BEGIN EXTRACTED ENTRIES

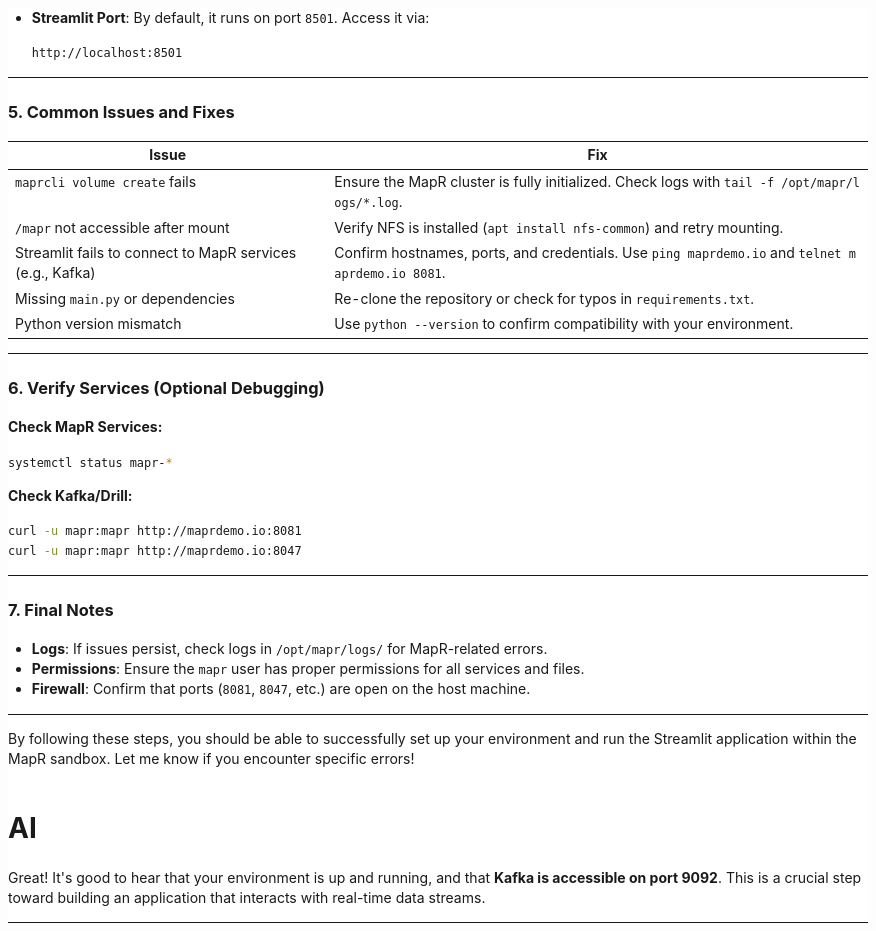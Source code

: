 - **Streamlit Port**: By default, it runs on port `8501`. Access it via:
  ```
  http://localhost:8501
  ```

---

### **5. Common Issues and Fixes**

| **Issue** | **Fix** |
|----------|---------|
| `maprcli volume create` fails | Ensure the MapR cluster is fully initialized. Check logs with `tail -f /opt/mapr/logs/*.log`. |
| `/mapr` not accessible after mount | Verify NFS is installed (`apt install nfs-common`) and retry mounting. |
| Streamlit fails to connect to MapR services (e.g., Kafka) | Confirm hostnames, ports, and credentials. Use `ping maprdemo.io` and `telnet maprdemo.io 8081`. |
| Missing `main.py` or dependencies | Re-clone the repository or check for typos in `requirements.txt`. |
| Python version mismatch | Use `python --version` to confirm compatibility with your environment. |

---

### **6. Verify Services (Optional Debugging)**

**Check MapR Services:**
```bash
systemctl status mapr-*
```

**Check Kafka/Drill:**
```bash
curl -u mapr:mapr http://maprdemo.io:8081
curl -u mapr:mapr http://maprdemo.io:8047
```

---

### **7. Final Notes**

- **Logs**: If issues persist, check logs in `/opt/mapr/logs/` for MapR-related errors.
- **Permissions**: Ensure the `mapr` user has proper permissions for all services and files.
- **Firewall**: Confirm that ports (`8081`, `8047`, etc.) are open on the host machine.

---

By following these steps, you should be able to successfully set up your environment and run the Streamlit application within the MapR sandbox. Let me know if you encounter specific errors!

# AI



Great! It's good to hear that your environment is up and running, and that **Kafka is accessible on port 9092**. This is a crucial step toward building an application that interacts with real-time data streams.

---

END EXTRACTED ENTRIES

-- AIM OF THE EXERCISE --
Retrieve each line of the data in which the word "Verify" can be found.

-- RESPONSE --
| `/mapr` not accessible after mount | Verify NFS is installed (`apt install nfs-common`) and retry mounting. |
### **6. Verify Services (Optional Debugging)**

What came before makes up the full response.